● **TASK REQUIREMENTS**
Print out each record below, unaltered and complete, without its images.

"""

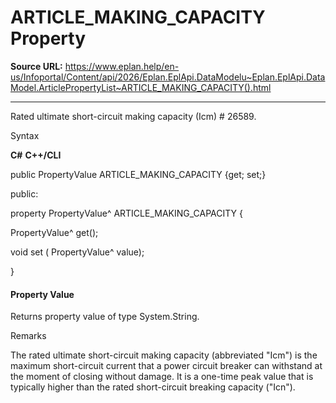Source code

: # ARTICLE_MAKING_CAPACITY Property

**Source URL:** https://www.eplan.help/en-us/Infoportal/Content/api/2026/Eplan.EplApi.DataModelu~Eplan.EplApi.DataModel.ArticlePropertyList~ARTICLE_MAKING_CAPACITY().html

---

Rated ultimate short-circuit making capacity (Icm) # 26589.

Syntax

**C#**
**C++/CLI**


public PropertyValue ARTICLE_MAKING_CAPACITY {get; set;}

public:

property PropertyValue^ ARTICLE_MAKING_CAPACITY {

   PropertyValue^ get();

   void set (    PropertyValue^ value);

}


#### Property Value

Returns property value of type System.String.

Remarks

The rated ultimate short-circuit making capacity (abbreviated "Icm") is the maximum short-circuit current that a power circuit breaker can withstand at the moment of closing without damage. It is a one-time peak value that is typically higher than the rated short-circuit breaking capacity ("Icn").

"""

● **TASK RESPONSE**
Source code

: # ARTICLE_MAKING_CAPACITY Property

**Source URL:** https://www.eplan.help/en-us/Infoportal/Content/api/2026/Eplan.EplApi.DataModelu~Eplan.EplApi.DataModel.ArticlePropertyList~ARTICLE_MAKING_CAPACITY().html

---

Rated ultimate short-circuit making capacity (Icm) # 26589.

Syntax

**C#**
**C++/CLI**


public PropertyValue ARTICLE_MAKING_CAPACITY {get; set;}

public:

property PropertyValue^ ARTICLE_MAKING_CAPACITY {

   PropertyValue^ get();

   void set (    PropertyValue^ value);

}


#### Property Value

Returns property value of type System.String.

Remarks

The rated ultimate short-circuit making capacity (abbreviated "Icm") is the maximum short-circuit current that a power circuit breaker can withstand at the moment of closing without damage. It is a one-time peak value that is typically higher than the rated short-circuit breaking capacity ("Icn").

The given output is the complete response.